Kadının boynu güzel ve seksiydi ama uzunluğu normal bir insan boynunun iki katıydı. Chen Ge şişeyi çevirerek açtı ve tek eliyle kadına uzattı. Korkunç canavar sonunda sakinleşti. Bir şeyler düşünüyormuş gibi ağzını kapalı tuttu.
"Sana karşı kötü bir niyetim yok. Sadece sen ve kız kardeşinin çok üzgün olduğunuzu hissediyorum, bu yüzden size yardım etmeye geldim." Chen Ge sessizce kayıt cihazını kapattı. "Kız kardeşiniz bana pek çok şey anlattı. Durumunuzu ve acınızı anlayabiliyorum. Teknik olarak konuşursak, hemen hemen aynıyız; ben de bazı umutsuz çileler atlattım."
Chen Ge daha önce de Xu Yin'e aynı şeyi söylemişti. Sosyal etkileşimlerde iyi değildi, bu yüzden yapabileceği tek şey kendini başkalarının yerine koymaktı. Hayalet ve insan aralarında bir duvarla birbirlerine baktılar.
"Adını temize çıkarmana yardım edeceğim ve ailenle ilgileneceğim!
"Gecenin bir yarısı dağa neden tek başıma girdiğimi sanıyorsun?
"Ben sadece kız kardeşinin acısını dindirmek isteyen küçük kız kardeşine yardım etmek istiyorum!"
Sonunda Chen Ge bile onun söylediklerine inandı. Ciddi görünüyordu ve sesinde acı duyuluyordu.
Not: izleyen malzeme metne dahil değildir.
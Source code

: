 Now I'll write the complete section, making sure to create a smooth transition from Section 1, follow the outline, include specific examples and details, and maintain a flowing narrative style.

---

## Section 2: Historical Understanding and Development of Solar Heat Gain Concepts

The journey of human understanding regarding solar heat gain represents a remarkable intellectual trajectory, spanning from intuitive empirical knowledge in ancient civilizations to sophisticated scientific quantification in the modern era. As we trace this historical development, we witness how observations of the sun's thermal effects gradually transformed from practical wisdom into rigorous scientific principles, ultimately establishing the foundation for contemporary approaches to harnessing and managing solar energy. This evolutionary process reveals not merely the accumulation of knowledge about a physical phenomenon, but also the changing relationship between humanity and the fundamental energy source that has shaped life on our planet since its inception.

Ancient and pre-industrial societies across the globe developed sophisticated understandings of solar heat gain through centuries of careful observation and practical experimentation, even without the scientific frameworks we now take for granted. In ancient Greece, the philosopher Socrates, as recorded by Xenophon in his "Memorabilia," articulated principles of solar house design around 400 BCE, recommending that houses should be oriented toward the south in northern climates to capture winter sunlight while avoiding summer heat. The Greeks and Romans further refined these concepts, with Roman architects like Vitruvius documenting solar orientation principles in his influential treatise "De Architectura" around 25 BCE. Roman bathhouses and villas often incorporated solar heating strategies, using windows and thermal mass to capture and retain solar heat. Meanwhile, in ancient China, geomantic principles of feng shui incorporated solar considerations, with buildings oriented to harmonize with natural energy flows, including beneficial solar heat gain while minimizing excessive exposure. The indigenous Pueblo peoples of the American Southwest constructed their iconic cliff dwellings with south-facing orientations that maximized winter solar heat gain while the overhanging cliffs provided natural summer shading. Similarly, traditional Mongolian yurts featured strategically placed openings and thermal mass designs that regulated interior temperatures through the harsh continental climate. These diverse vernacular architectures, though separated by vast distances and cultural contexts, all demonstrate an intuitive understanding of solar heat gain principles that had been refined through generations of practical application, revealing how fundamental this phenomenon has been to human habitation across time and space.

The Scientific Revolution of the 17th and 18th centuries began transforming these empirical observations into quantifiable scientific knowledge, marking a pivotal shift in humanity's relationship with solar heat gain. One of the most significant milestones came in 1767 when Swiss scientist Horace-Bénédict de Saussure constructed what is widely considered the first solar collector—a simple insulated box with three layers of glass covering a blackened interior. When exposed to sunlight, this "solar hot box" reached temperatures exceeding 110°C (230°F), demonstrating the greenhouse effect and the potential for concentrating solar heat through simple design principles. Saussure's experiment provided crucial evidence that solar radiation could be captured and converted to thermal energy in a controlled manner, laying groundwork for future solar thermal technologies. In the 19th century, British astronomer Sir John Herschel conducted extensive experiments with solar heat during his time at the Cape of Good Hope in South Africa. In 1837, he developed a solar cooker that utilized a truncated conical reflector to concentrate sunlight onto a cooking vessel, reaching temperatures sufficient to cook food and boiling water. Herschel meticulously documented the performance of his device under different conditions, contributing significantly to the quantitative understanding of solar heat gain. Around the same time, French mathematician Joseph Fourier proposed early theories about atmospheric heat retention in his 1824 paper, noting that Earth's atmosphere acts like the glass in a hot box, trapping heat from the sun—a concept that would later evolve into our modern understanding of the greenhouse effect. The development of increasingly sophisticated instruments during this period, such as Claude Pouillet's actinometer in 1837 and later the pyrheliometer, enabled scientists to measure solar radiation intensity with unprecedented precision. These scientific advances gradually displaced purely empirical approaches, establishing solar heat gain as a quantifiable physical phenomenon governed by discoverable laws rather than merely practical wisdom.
Kadın başını geri çekti. Başını eğerek Chen Ge'ye baktı. Yüzündeki ifade artık o kadar kızgın görünmüyordu ve onun yerini şaşkınlık almıştı.
"Kızgınlığını bir kenara bırakmana ve seni bu acı dolu yerden uzaklaştırmana yardım edebilirim. Sana yaşaman için yeni bir ev bulabilirim," dedi Chen Ge ciddiyetle.
Kadın Chen Ge'ye inanmaya başlamış gibi görünüyordu. Chen Ge'nin ne dediğini tam olarak anlamamıştı ama onu buradan götürmekten söz ettiğinde başını salladı.
"Kız kardeşini sevdiğini ve onu korumak istediğini biliyorum ama biliyor musun? Senin varlığın yüzünden kız kardeşin diğer çocuklar tarafından zorbalığa uğruyor ve bir canavar, bir hasta olarak görülüyor. Normal bir hayata dönemiyor, normal bir şekilde sevemiyor ve sevilmenin tadını çıkaramıyor.
"Ben seni anlayabiliyorum ama diğerleri anlayamıyor. İnan bana, eğer onu gölgelemeye devam edersen, bir gün onun en karanlık kabusu olacaksın!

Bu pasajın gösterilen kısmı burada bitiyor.